What you will do
From the data below, copy each line that includes the word "release".

[Stored data]
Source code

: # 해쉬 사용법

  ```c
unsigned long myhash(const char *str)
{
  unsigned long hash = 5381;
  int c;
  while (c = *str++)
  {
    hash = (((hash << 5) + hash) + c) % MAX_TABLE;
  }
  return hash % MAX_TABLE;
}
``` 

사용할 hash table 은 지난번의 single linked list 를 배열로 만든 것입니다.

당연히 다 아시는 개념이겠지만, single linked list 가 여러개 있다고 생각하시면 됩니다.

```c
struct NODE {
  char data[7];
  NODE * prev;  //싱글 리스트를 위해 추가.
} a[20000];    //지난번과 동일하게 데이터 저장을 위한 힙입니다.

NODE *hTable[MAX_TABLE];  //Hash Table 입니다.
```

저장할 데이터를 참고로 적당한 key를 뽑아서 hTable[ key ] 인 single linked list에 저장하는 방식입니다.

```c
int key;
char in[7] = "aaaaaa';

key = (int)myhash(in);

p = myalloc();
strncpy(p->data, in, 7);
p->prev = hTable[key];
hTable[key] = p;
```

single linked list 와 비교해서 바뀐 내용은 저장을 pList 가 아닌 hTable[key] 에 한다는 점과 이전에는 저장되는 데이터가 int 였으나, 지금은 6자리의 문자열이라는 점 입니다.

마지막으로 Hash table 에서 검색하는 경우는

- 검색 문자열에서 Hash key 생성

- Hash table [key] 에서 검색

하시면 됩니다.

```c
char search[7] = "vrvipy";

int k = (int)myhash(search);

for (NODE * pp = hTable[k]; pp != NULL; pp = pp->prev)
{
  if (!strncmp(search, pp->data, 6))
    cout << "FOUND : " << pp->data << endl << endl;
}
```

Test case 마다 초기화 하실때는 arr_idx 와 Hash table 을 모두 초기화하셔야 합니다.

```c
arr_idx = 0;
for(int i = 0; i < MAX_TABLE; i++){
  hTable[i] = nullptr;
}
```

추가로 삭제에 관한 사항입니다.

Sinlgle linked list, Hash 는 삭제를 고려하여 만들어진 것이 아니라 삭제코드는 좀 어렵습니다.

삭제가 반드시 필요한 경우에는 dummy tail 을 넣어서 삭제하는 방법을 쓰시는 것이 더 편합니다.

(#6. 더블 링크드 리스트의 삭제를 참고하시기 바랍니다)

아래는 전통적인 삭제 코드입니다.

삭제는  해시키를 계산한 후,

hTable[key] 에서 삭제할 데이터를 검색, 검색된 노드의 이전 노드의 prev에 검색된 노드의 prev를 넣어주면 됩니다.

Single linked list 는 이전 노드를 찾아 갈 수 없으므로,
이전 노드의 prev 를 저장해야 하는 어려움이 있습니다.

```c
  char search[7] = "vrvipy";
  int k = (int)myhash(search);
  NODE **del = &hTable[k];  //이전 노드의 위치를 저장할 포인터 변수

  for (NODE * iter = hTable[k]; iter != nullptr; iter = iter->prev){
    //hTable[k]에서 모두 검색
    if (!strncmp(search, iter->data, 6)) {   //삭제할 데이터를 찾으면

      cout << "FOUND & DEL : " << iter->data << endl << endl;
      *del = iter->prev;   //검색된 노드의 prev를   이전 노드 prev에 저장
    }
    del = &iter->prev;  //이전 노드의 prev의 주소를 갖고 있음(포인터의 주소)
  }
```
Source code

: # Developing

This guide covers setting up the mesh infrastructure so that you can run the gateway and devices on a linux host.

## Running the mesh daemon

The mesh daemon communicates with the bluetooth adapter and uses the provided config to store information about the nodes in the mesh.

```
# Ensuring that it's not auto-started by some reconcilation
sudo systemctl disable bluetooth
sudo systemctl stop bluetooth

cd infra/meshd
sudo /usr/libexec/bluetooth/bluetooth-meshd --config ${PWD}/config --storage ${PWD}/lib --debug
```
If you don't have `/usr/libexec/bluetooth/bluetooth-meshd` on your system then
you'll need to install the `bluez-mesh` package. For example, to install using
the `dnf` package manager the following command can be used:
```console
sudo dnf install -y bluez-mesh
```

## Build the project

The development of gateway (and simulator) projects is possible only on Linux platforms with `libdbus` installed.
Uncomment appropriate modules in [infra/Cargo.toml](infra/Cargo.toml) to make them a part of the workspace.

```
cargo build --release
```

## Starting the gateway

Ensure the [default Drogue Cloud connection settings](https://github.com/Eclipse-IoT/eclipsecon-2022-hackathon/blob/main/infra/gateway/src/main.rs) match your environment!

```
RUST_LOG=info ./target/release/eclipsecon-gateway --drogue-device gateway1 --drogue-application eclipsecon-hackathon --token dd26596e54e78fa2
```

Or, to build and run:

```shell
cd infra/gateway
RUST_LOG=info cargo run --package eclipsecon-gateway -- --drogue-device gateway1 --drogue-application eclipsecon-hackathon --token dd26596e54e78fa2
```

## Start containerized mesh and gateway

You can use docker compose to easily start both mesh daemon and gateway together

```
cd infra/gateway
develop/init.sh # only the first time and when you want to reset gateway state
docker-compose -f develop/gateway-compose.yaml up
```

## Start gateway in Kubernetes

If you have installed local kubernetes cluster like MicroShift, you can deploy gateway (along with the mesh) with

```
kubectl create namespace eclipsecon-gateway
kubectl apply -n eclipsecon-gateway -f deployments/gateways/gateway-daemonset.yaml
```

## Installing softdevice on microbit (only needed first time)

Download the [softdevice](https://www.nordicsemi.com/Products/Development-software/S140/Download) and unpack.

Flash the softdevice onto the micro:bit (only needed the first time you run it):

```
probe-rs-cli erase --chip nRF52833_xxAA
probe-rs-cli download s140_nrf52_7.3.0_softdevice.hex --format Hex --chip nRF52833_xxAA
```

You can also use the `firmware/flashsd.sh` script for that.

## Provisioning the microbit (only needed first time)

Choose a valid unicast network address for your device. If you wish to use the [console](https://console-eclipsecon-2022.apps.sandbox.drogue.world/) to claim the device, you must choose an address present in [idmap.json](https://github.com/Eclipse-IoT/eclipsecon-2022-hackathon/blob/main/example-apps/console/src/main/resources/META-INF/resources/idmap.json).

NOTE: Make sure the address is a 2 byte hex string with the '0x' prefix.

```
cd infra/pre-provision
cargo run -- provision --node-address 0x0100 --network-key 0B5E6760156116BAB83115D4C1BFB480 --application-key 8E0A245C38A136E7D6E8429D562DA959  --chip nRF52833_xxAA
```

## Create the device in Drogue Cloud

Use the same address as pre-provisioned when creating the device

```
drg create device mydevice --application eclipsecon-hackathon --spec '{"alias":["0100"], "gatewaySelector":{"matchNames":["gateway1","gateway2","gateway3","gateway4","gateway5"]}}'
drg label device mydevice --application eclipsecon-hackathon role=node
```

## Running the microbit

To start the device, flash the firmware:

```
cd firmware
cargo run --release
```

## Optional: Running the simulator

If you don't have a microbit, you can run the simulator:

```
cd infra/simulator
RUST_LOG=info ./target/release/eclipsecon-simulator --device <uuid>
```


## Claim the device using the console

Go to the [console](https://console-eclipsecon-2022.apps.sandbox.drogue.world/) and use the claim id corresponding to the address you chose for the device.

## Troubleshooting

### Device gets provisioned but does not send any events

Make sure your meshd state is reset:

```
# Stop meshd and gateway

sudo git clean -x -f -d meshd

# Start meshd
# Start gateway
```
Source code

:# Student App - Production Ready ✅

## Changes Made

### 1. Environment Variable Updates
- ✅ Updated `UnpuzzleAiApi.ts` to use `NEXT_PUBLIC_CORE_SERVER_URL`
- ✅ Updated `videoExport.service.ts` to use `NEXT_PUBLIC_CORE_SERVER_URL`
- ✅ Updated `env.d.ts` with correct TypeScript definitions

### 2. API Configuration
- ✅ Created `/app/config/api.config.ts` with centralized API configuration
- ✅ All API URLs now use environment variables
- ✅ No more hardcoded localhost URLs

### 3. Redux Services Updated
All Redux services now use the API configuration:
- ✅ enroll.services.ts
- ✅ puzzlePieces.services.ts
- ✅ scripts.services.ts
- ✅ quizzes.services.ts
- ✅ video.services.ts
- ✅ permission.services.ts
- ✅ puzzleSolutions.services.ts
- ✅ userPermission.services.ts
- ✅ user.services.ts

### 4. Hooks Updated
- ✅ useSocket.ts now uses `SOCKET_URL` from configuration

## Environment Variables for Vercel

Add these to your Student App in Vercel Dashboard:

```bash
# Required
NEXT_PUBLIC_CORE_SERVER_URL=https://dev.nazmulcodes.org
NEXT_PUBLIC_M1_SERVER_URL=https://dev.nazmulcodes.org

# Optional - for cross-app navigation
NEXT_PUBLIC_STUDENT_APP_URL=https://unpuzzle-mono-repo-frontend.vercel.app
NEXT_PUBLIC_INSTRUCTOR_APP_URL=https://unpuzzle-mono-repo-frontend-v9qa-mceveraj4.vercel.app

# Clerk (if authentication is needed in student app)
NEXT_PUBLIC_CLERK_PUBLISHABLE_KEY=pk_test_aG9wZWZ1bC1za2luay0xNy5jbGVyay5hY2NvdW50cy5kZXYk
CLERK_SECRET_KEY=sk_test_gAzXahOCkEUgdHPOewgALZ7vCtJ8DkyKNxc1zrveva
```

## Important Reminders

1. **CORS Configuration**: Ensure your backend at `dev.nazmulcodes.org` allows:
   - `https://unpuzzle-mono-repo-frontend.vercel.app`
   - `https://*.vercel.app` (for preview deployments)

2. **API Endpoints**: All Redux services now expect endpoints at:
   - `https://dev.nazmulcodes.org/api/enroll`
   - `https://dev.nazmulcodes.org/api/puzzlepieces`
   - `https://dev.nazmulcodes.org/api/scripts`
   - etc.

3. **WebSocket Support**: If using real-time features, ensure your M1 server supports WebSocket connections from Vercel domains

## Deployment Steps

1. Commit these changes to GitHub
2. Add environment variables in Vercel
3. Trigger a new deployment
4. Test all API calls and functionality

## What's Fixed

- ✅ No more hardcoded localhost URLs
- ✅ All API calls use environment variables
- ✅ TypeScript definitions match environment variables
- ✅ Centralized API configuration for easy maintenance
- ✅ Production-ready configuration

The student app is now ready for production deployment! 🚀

Reply to the exercise
cargo build --release
RUST_LOG=info ./target/release/eclipsecon-gateway --drogue-device gateway1 --drogue-application eclipsecon-hackathon --token dd26596e54e78fa2
cargo run --release
RUST_LOG=info ./target/release/eclipsecon-simulator --device <uuid>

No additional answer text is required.